# RECORDS FOR THE TASK

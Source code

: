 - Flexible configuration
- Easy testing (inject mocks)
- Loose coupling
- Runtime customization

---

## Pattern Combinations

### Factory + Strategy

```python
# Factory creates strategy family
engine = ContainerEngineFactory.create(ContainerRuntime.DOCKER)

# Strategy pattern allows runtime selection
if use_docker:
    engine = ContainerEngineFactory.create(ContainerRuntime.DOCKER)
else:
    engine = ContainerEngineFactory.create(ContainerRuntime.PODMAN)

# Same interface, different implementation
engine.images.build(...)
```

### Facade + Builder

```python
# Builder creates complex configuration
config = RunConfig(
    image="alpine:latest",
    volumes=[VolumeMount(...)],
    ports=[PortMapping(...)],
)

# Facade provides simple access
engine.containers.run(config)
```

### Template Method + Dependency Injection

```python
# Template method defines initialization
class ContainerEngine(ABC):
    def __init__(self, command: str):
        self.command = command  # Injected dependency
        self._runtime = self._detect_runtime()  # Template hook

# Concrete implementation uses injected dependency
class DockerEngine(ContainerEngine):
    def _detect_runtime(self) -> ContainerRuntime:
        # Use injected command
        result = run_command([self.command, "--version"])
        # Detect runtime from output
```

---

# EXERCISE DIRECTIONS
Restate every record verbatim.

# FINISHED TASK
Source code

: - Flexible configuration
- Easy testing (inject mocks)
- Loose coupling
- Runtime customization

---

## Pattern Combinations

### Factory + Strategy

```python
# Factory creates strategy family
engine = ContainerEngineFactory.create(ContainerRuntime.DOCKER)

# Strategy pattern allows runtime selection
if use_docker:
    engine = ContainerEngineFactory.create(ContainerRuntime.DOCKER)
else:
    engine = ContainerEngineFactory.create(ContainerRuntime.PODMAN)

# Same interface, different implementation
engine.images.build(...)
```

### Facade + Builder

```python
# Builder creates complex configuration
config = RunConfig(
    image="alpine:latest",
    volumes=[VolumeMount(...)],
    ports=[PortMapping(...)],
)

# Facade provides simple access
engine.containers.run(config)
```

### Template Method + Dependency Injection

```python
# Template method defines initialization
class ContainerEngine(ABC):
    def __init__(self, command: str):
        self.command = command  # Injected dependency
        self._runtime = self._detect_runtime()  # Template hook

# Concrete implementation uses injected dependency
class DockerEngine(ContainerEngine):
    def _detect_runtime(self) -> ContainerRuntime:
        # Use injected command
        result = run_command([self.command, "--version"])
        # Detect runtime from output
```

---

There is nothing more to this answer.